◆ MATERIAL FOR THE TASK:
================================
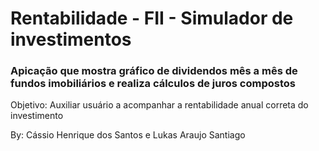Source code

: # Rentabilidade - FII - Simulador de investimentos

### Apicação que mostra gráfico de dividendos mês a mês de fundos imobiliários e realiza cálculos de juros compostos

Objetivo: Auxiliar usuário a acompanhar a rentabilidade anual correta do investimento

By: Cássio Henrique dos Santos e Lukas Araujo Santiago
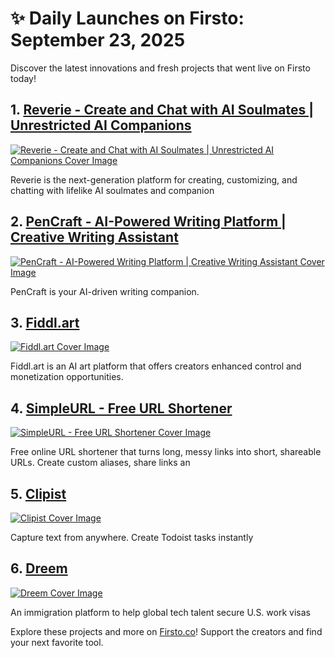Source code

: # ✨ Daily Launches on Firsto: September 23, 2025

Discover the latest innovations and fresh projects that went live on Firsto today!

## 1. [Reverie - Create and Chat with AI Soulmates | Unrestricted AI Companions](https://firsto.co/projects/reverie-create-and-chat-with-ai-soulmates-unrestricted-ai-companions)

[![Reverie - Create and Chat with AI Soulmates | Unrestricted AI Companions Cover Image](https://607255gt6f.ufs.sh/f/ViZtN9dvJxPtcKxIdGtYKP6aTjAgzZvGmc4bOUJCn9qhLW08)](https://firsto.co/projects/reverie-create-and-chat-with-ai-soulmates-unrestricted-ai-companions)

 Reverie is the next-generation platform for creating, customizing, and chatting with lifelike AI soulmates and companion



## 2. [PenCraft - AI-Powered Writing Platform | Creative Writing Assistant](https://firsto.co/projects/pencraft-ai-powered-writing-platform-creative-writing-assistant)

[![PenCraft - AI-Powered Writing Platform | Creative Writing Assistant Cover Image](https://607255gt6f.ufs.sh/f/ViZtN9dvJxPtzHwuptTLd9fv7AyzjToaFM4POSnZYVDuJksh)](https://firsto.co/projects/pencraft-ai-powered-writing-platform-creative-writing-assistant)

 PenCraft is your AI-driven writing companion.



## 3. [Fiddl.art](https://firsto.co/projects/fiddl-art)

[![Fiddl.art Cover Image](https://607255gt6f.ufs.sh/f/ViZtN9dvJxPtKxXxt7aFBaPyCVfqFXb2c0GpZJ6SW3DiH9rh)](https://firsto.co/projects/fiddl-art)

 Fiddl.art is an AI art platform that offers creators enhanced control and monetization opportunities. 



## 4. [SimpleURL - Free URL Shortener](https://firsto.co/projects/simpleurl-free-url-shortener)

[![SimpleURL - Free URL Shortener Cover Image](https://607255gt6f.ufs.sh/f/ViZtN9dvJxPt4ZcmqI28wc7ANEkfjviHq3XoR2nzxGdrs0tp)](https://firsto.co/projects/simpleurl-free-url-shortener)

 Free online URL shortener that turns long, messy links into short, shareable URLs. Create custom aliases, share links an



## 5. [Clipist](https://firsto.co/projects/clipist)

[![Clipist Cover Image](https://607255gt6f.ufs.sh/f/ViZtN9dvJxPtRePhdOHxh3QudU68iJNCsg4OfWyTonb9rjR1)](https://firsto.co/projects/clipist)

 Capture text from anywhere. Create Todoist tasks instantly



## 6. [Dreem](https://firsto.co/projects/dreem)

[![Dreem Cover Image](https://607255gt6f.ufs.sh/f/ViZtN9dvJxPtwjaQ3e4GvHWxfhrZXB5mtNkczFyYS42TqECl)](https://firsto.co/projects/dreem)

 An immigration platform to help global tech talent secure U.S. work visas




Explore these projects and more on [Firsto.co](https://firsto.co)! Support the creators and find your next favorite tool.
================================
◆ HOW TO COMPLETE THIS TASK: Copy the listing exactly. Leave the pictures out.

◆ EXERCISE OUTPUT:
Source code

: # Rentabilidade - FII - Simulador de investimentos

### Apicação que mostra gráfico de dividendos mês a mês de fundos imobiliários e realiza cálculos de juros compostos

Objetivo: Auxiliar usuário a acompanhar a rentabilidade anual correta do investimento

By: Cássio Henrique dos Santos e Lukas Araujo Santiago
Source code

: # ✨ Daily Launches on Firsto: September 23, 2025

Discover the latest innovations and fresh projects that went live on Firsto today!

## 1. [Reverie - Create and Chat with AI Soulmates | Unrestricted AI Companions](https://firsto.co/projects/reverie-create-and-chat-with-ai-soulmates-unrestricted-ai-companions)

[![Reverie - Create and Chat with AI Soulmates | Unrestricted AI Companions Cover Image](https://607255gt6f.ufs.sh/f/ViZtN9dvJxPtcKxIdGtYKP6aTjAgzZvGmc4bOUJCn9qhLW08)](https://firsto.co/projects/reverie-create-and-chat-with-ai-soulmates-unrestricted-ai-companions)

 Reverie is the next-generation platform for creating, customizing, and chatting with lifelike AI soulmates and companion



## 2. [PenCraft - AI-Powered Writing Platform | Creative Writing Assistant](https://firsto.co/projects/pencraft-ai-powered-writing-platform-creative-writing-assistant)

[![PenCraft - AI-Powered Writing Platform | Creative Writing Assistant Cover Image](https://607255gt6f.ufs.sh/f/ViZtN9dvJxPtzHwuptTLd9fv7AyzjToaFM4POSnZYVDuJksh)](https://firsto.co/projects/pencraft-ai-powered-writing-platform-creative-writing-assistant)

 PenCraft is your AI-driven writing companion.



## 3. [Fiddl.art](https://firsto.co/projects/fiddl-art)

[![Fiddl.art Cover Image](https://607255gt6f.ufs.sh/f/ViZtN9dvJxPtKxXxt7aFBaPyCVfqFXb2c0GpZJ6SW3DiH9rh)](https://firsto.co/projects/fiddl-art)

 Fiddl.art is an AI art platform that offers creators enhanced control and monetization opportunities. 



## 4. [SimpleURL - Free URL Shortener](https://firsto.co/projects/simpleurl-free-url-shortener)

[![SimpleURL - Free URL Shortener Cover Image](https://607255gt6f.ufs.sh/f/ViZtN9dvJxPt4ZcmqI28wc7ANEkfjviHq3XoR2nzxGdrs0tp)](https://firsto.co/projects/simpleurl-free-url-shortener)

 Free online URL shortener that turns long, messy links into short, shareable URLs. Create custom aliases, share links an



## 5. [Clipist](https://firsto.co/projects/clipist)

[![Clipist Cover Image](https://607255gt6f.ufs.sh/f/ViZtN9dvJxPtRePhdOHxh3QudU68iJNCsg4OfWyTonb9rjR1)](https://firsto.co/projects/clipist)

 Capture text from anywhere. Create Todoist tasks instantly



## 6. [Dreem](https://firsto.co/projects/dreem)

[![Dreem Cover Image](https://607255gt6f.ufs.sh/f/ViZtN9dvJxPtwjaQ3e4GvHWxfhrZXB5mtNkczFyYS42TqECl)](https://firsto.co/projects/dreem)

 An immigration platform to help global tech talent secure U.S. work visas




Explore these projects and more on [Firsto.co](https://firsto.co)! Support the creators and find your next favorite tool.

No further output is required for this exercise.